Property Rights as Value
One of the less visible, but most powerful, forms of value in capitalism is the recognition of property rights.
Think about it: having land, a house, or even money in your hand is one thing. But what really matters is whether society and its institutions recognize that it is yours, and that you have the right to use it, transfer it, or exclude others from it. That recognition — backed by law, contracts, and social agreements — is what transforms a resource into capital.
Without property rights, assets often remain “dead capital.” A piece of land without a title cannot be easily sold, used as collateral for a loan, or developed for business. With clear and enforceable property rights, that same land suddenly gains liquidity, stability, and potential for growth. In this sense, property rights act like an invisible infrastructure that supports markets.

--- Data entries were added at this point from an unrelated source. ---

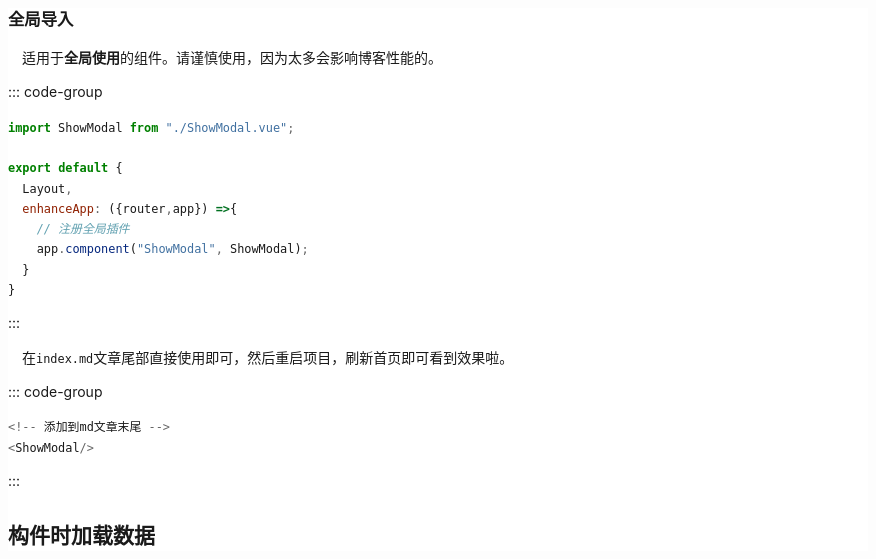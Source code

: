 ### 全局导入

​	　适用于**全局使用**的组件。请谨慎使用，因为太多会影响博客性能的。

::: code-group

```js [.vitepress/theme/index.js]
import ShowModal from "./ShowModal.vue";

export default {
  Layout,
  enhanceApp: ({router,app}) =>{
    // 注册全局插件
    app.component("ShowModal", ShowModal);
  }
}
```

:::

​	　在`index.md`文章尾部直接使用即可，然后重启项目，刷新首页即可看到效果啦。

::: code-group

```js [index.md]
<!-- 添加到md文章末尾 -->
<ShowModal/>
```

:::



## 构件时加载数据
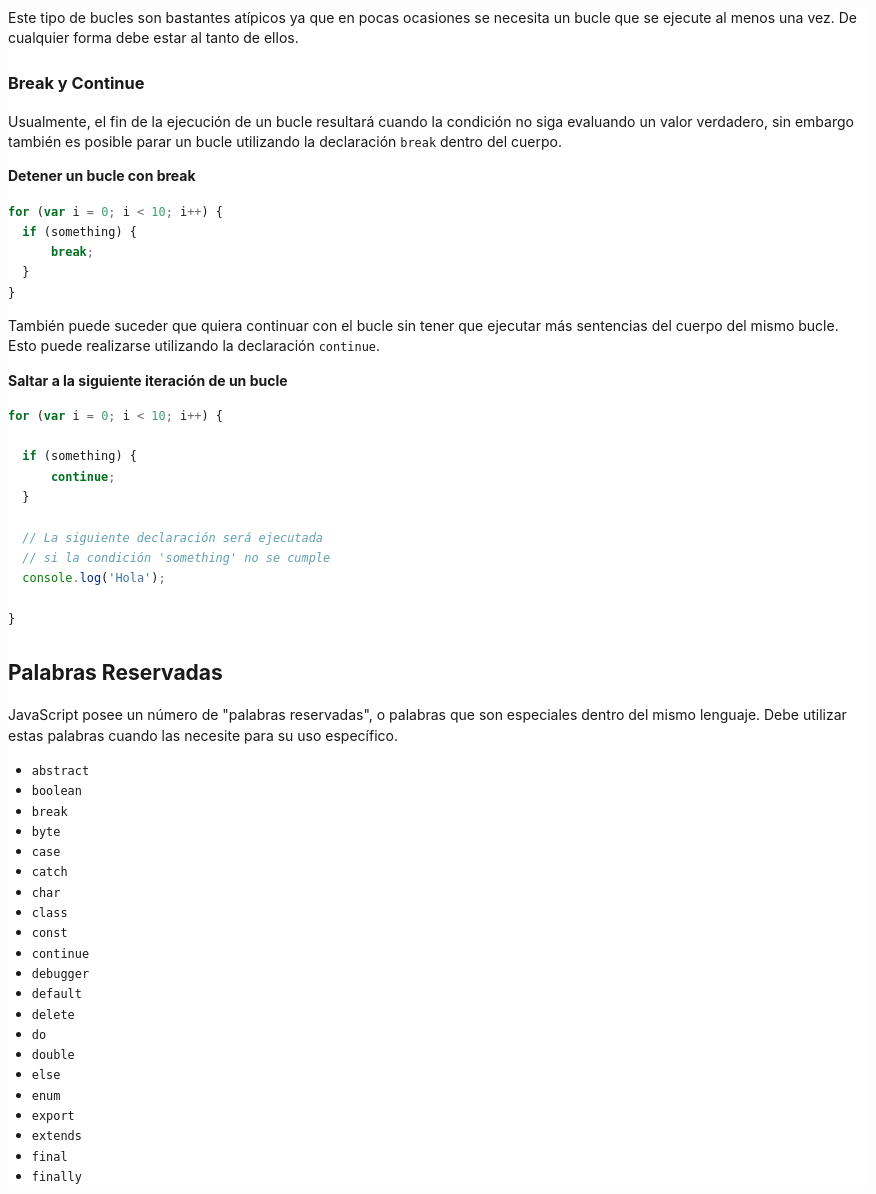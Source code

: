 Este tipo de bucles son bastantes atípicos ya que en pocas ocasiones se necesita un bucle que se ejecute al menos una vez. De cualquier forma debe estar al tanto de ellos.



### Break y Continue

Usualmente, el fin de la ejecución de un bucle resultará cuando la condición no siga evaluando un valor verdadero, sin embargo también es posible parar un bucle utilizando la declaración `break` dentro del cuerpo.


**Detener un bucle con break**

```javascript
for (var i = 0; i < 10; i++) {
  if (something) {
      break;
  }
}
```

También puede suceder que quiera continuar con el bucle sin tener que ejecutar más sentencias del cuerpo del mismo bucle. Esto puede realizarse utilizando la declaración `continue`.


**Saltar a la siguiente iteración de un bucle**

```javascript
for (var i = 0; i < 10; i++) {

  if (something) {
      continue;
  }

  // La siguiente declaración será ejecutada
  // si la condición 'something' no se cumple
  console.log('Hola');

}
```



## Palabras Reservadas

JavaScript posee un número de "palabras reservadas", o palabras que son especiales dentro del mismo lenguaje. Debe utilizar estas palabras cuando las necesite para su uso específico.

-   `abstract`
-   `boolean`
-   `break`
-   `byte`
-   `case`
-   `catch`
-   `char`
-   `class`
-   `const`
-   `continue`
-   `debugger`
-   `default`
-   `delete`
-   `do`
-   `double`
-   `else`
-   `enum`
-   `export`
-   `extends`
-   `final`
-   `finally`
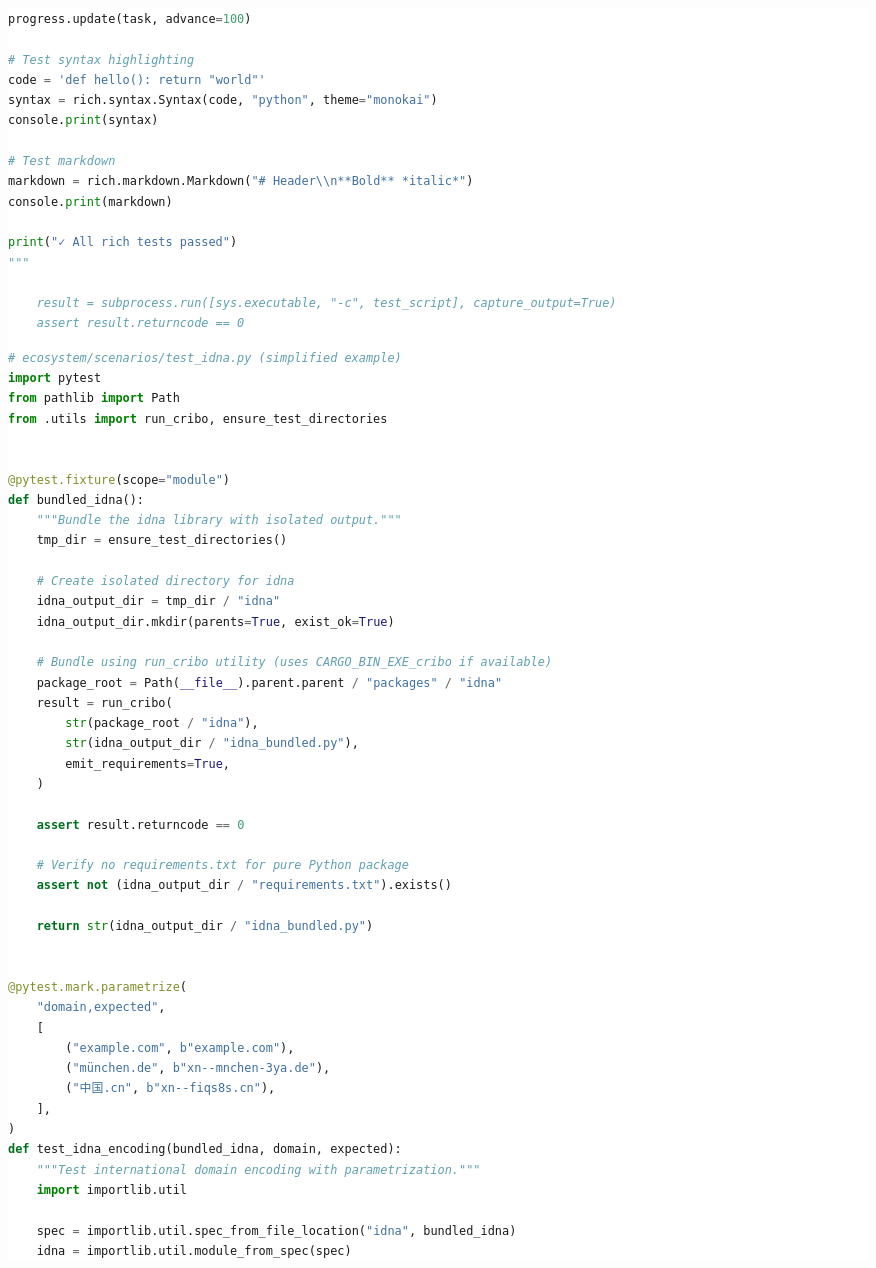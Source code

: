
 ```python
progress.update(task, advance=100)

# Test syntax highlighting
code = 'def hello(): return "world"'
syntax = rich.syntax.Syntax(code, "python", theme="monokai")
console.print(syntax)

# Test markdown
markdown = rich.markdown.Markdown("# Header\\n**Bold** *italic*")
console.print(markdown)

print("✓ All rich tests passed")
"""

    result = subprocess.run([sys.executable, "-c", test_script], capture_output=True)
    assert result.returncode == 0
```

```python
# ecosystem/scenarios/test_idna.py (simplified example)
import pytest
from pathlib import Path
from .utils import run_cribo, ensure_test_directories


@pytest.fixture(scope="module")
def bundled_idna():
    """Bundle the idna library with isolated output."""
    tmp_dir = ensure_test_directories()

    # Create isolated directory for idna
    idna_output_dir = tmp_dir / "idna"
    idna_output_dir.mkdir(parents=True, exist_ok=True)

    # Bundle using run_cribo utility (uses CARGO_BIN_EXE_cribo if available)
    package_root = Path(__file__).parent.parent / "packages" / "idna"
    result = run_cribo(
        str(package_root / "idna"),
        str(idna_output_dir / "idna_bundled.py"),
        emit_requirements=True,
    )

    assert result.returncode == 0

    # Verify no requirements.txt for pure Python package
    assert not (idna_output_dir / "requirements.txt").exists()

    return str(idna_output_dir / "idna_bundled.py")


@pytest.mark.parametrize(
    "domain,expected",
    [
        ("example.com", b"example.com"),
        ("münchen.de", b"xn--mnchen-3ya.de"),
        ("中国.cn", b"xn--fiqs8s.cn"),
    ],
)
def test_idna_encoding(bundled_idna, domain, expected):
    """Test international domain encoding with parametrization."""
    import importlib.util

    spec = importlib.util.spec_from_file_location("idna", bundled_idna)
    idna = importlib.util.module_from_spec(spec)
```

Economists like Hernando de Soto have argued that the difference between prosperity and poverty often lies in how property rights are defined and enforced. Where property rights are weak or uncertain, investment shrinks, and value remains locked. Where they are clear and secure, value multiplies.
In the digital world, we are seeing a similar phenomenon. Tokens on blockchain are, in essence, new forms of property rights. A stablecoin represents the right to a dollar, a governance token represents the right to vote on a protocol, and an NFT can represent the right to a piece of art or membership in a community. What capitalism achieved through legal contracts and registries, blockchain attempts to encode directly into technology.
Questions to Reflect On
If property rights are what make resources valuable, who decides how they are assigned and enforced?
Can technology like blockchain create property rights without relying on governments or courts?
Do we really “own” our digital assets, social media accounts, or even our money, if someone else can revoke access?